While students retain their right to withhold their records individually, some school officials are turning over student directories to recruiters without telling anyone. Other schools, more respectful of their students' rights, have begun to inform students of their right to withhold their records. Yet, those students who miss this information, or who do not recognize the value of their right to privacy, or who are too distracted (as high school students often are) to make a formal request that their rights be respected, will be vulnerable to immediate and aggressive, personal recruitment through mailings, phone calls, and personal visits. Military recruiters have made it clear that they can hardly wait to avail themselves of these new opportunities and to inundate high school students with relentless recruitment. A Nov/ Dec 2002 Mother Jones article quotes Major Johannes Paraan, head of US Army recruiting for Vermont and northeastern New York, as saying, "The only thing that will get us to stop contacting the family is if they call their congressman. Or maybe if the kid died, we'll take them off our list." So, why would hawks dive after the draft, which will frighten middle- and upper class moms and dads, when squadrons of army recruiters have unlimited access to the nations' poorest high school students? Military recruiters are not dumb enough to waste the time and energy to go after swifter, better-armed prey. Suburban kids with college prospects are going to be safe. It's the poor, the immigrant, and the kid of color with no interest in or chance of attending college who will be promised upward mobility: the chance to fly airplanes, competitive computer and technical skills, money for collegein exchange for their lives and obedience. Its the kids who have little to lose (except their lives) who will be targeted. And, who will protect them? The Congressional representatives who passed this insidious legislation? The media, who have so far failed to report it and its implications? The more callous attitudes are likely to be: these kids are a burden, anyway, good for nothing. Let them have the chance to serve their country, instead of being a drain on it.

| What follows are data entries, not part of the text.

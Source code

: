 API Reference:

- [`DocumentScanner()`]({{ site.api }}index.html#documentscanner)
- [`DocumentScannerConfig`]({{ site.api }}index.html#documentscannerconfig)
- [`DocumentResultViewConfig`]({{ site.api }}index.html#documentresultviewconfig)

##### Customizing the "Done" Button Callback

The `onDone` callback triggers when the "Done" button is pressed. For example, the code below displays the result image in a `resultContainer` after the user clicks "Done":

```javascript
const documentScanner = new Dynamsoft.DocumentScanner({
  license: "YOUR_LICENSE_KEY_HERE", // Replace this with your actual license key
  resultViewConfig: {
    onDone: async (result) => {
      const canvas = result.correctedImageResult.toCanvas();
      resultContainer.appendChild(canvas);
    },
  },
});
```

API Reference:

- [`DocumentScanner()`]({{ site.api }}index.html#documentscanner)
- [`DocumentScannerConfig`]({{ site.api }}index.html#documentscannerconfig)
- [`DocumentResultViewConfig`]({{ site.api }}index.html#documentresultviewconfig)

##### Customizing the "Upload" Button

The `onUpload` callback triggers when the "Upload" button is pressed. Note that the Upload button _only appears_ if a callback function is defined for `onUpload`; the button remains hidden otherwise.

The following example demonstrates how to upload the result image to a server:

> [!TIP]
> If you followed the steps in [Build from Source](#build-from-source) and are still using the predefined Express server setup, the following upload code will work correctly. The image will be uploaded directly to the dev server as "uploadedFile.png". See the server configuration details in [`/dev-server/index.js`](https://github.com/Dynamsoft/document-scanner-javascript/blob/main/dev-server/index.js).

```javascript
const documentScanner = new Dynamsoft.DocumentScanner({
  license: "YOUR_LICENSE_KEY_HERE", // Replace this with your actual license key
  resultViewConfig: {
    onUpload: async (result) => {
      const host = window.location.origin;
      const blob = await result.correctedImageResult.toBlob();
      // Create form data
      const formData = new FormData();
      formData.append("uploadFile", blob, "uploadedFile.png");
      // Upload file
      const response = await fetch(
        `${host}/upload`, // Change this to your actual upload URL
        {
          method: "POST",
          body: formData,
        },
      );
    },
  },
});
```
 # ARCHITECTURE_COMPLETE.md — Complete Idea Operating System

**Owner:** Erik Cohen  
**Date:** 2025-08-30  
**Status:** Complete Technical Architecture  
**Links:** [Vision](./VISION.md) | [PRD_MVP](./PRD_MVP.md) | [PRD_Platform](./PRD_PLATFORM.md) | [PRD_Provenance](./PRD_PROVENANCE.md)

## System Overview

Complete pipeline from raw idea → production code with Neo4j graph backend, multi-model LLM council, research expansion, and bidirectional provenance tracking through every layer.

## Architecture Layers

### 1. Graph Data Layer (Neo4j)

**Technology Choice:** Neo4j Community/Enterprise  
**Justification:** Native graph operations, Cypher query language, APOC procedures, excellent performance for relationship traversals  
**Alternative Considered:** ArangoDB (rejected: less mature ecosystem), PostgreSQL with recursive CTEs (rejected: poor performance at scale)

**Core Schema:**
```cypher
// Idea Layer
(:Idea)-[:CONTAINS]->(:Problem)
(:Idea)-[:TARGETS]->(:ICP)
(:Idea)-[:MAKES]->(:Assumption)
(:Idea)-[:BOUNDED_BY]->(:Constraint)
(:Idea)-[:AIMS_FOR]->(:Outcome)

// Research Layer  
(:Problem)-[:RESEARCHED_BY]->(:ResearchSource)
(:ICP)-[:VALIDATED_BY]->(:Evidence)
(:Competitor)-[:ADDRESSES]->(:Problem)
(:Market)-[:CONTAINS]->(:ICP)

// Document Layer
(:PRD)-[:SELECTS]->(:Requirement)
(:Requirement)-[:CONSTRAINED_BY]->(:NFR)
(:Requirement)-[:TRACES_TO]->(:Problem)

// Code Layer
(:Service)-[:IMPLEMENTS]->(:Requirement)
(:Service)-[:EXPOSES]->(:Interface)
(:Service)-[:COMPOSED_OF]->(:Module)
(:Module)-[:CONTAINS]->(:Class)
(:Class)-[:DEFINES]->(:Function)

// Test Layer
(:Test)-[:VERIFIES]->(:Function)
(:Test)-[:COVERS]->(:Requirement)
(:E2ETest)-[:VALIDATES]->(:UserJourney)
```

But neither this Act, nor the war its so obviously in place to facilitate, are about serving the country.
Make no mistake: The Leave No Child Behind Act is designed to facilitate the recruitment ofcannon fodder for a war on Iraq that, given the spuriousness of the BushAdministration's case for self-defense, the vast majority of Americans would not want themselves, or their children to fight. Instead, so goes the reasoning, we will leave it to poor kids with no other prospects than the "patriotic" but empty promises of military recruiters to fight this useless, immoral war.
Rangel's bill of universal military service, if he in fact brings it forward, is an attempt to force Americans at home and in Congress to face head-on the heavy toll that war will take on the U.S. economy and U.S. youth. This reckoningwith the true nature of warfare,its cold, merciless slaughter of the young, regardless of wealth or class,would then help Americans to see through the "inevitability" of war with Iraq, and demand the use all available peaceful means by which to disarm Saddam and secure Iraqi human rights. Given the underhanded success of the Leave No Child Unrecruited Act, Rangel's effort, though noble, is likely to be unsuccessful, and we cannot depend on it.
If we have any decency or sense of fair-play, we will not let this back-door Act, and the new soldiers that it will create, enable America to ignore the inevitable impact that a war will have on the American youth who will fight in it. We must right now publicly demand that the President and Congress repeal this Act, or at the very least, those aspects hidden in the Act that deal with recruiting. We Americans must do it now. And, with all due to respect to Cong. Rangel,we must do it ourselves.
In the meantime, you teachers and principals out there, our country often relies on you more than is right, given the responsibilities you already bear. The government found a way to force you to turn over your students records to recruiters, upon the threat of pulling your funding. For the sake of those students, counsel them to hold fast to their right to privacy and peace. For now, the Constitution still protects them.
Surely this is one instance when it's best to leave the children behind.